The problem →
Print the records below word for word, but leave out the pictures.

── Input for this task ──

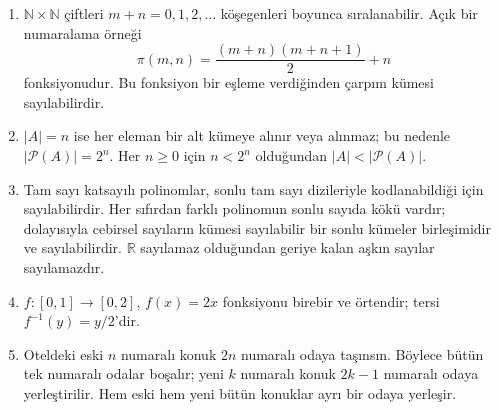 \begin{enumerate}
\item $\mathbb N\times\mathbb N$ çiftleri $m+n=0,1,2,\ldots$ köşegenleri boyunca sıralanabilir. Açık bir numaralama örneği
\[
\pi(m,n)=\frac{(m+n)(m+n+1)}{2}+n
\]
fonksiyonudur. Bu fonksiyon bir eşleme verdiğinden çarpım kümesi sayılabilirdir.

\item $|A|=n$ ise her eleman bir alt kümeye alınır veya alınmaz; bu nedenle $|\mathcal P(A)|=2^n$. Her $n\geq0$ için $n<2^n$ olduğundan $|A|<|\mathcal P(A)|$.

\item Tam sayı katsayılı polinomlar, sonlu tam sayı dizileriyle kodlanabildiği için sayılabilirdir. Her sıfırdan farklı polinomun sonlu sayıda kökü vardır; dolayısıyla cebirsel sayıların kümesi sayılabilir bir sonlu kümeler birleşimidir ve sayılabilirdir. $\mathbb R$ sayılamaz olduğundan geriye kalan aşkın sayılar sayılamazdır.

\item $f:[0,1]\to[0,2]$, $f(x)=2x$ fonksiyonu birebir ve örtendir; tersi $f^{-1}(y)=y/2$'dir.

\item Oteldeki eski $n$ numaralı konuk $2n$ numaralı odaya taşınsın. Böylece bütün tek numaralı odalar boşalır; yeni $k$ numaralı konuk $2k-1$ numaralı odaya yerleştirilir. Hem eski hem yeni bütün konuklar ayrı bir odaya yerleşir.
\end{enumerate}
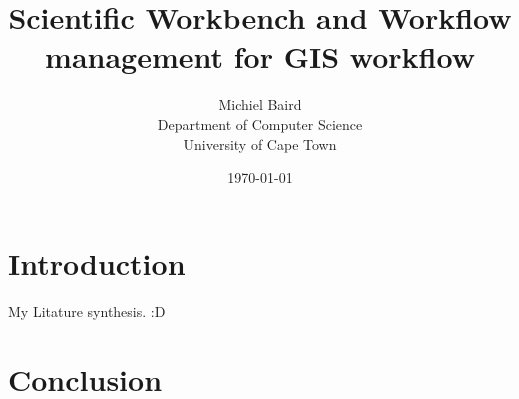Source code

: \documentclass[12pt,twocolumn]{article}
\title{Scientific Workbench and Workflow management for GIS workflow}
\author{
    Michiel Baird \\
        Department of Computer Science \\
        University of Cape Town
}
\date{\today}
\begin{document}
\maketitle
\section{Introduction}
    My Litature synthesis. :D \cite{Shegalov:2001:XWM:767132.767139}
\section{Conclusion}


{}

\end{document}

───

Expected answer →
 \begin{enumerate}
\item $\mathbb N\times\mathbb N$ çiftleri $m+n=0,1,2,\ldots$ köşegenleri boyunca sıralanabilir. Açık bir numaralama örneği
\[
\pi(m,n)=\frac{(m+n)(m+n+1)}{2}+n
\]
fonksiyonudur. Bu fonksiyon bir eşleme verdiğinden çarpım kümesi sayılabilirdir.

\item $|A|=n$ ise her eleman bir alt kümeye alınır veya alınmaz; bu nedenle $|\mathcal P(A)|=2^n$. Her $n\geq0$ için $n<2^n$ olduğundan $|A|<|\mathcal P(A)|$.

\item Tam sayı katsayılı polinomlar, sonlu tam sayı dizileriyle kodlanabildiği için sayılabilirdir. Her sıfırdan farklı polinomun sonlu sayıda kökü vardır; dolayısıyla cebirsel sayıların kümesi sayılabilir bir sonlu kümeler birleşimidir ve sayılabilirdir. $\mathbb R$ sayılamaz olduğundan geriye kalan aşkın sayılar sayılamazdır.

\item $f:[0,1]\to[0,2]$, $f(x)=2x$ fonksiyonu birebir ve örtendir; tersi $f^{-1}(y)=y/2$'dir.

\item Oteldeki eski $n$ numaralı konuk $2n$ numaralı odaya taşınsın. Böylece bütün tek numaralı odalar boşalır; yeni $k$ numaralı konuk $2k-1$ numaralı odaya yerleştirilir. Hem eski hem yeni bütün konuklar ayrı bir odaya yerleşir.
\end{enumerate}
Source code

: \documentclass[12pt,twocolumn]{article}
\title{Scientific Workbench and Workflow management for GIS workflow}
\author{
    Michiel Baird \\
        Department of Computer Science \\
        University of Cape Town
}
\date{\today}
\begin{document}
\maketitle
\section{Introduction}
    My Litature synthesis. :D \cite{Shegalov:2001:XWM:767132.767139}
\section{Conclusion}


{}

\end{document}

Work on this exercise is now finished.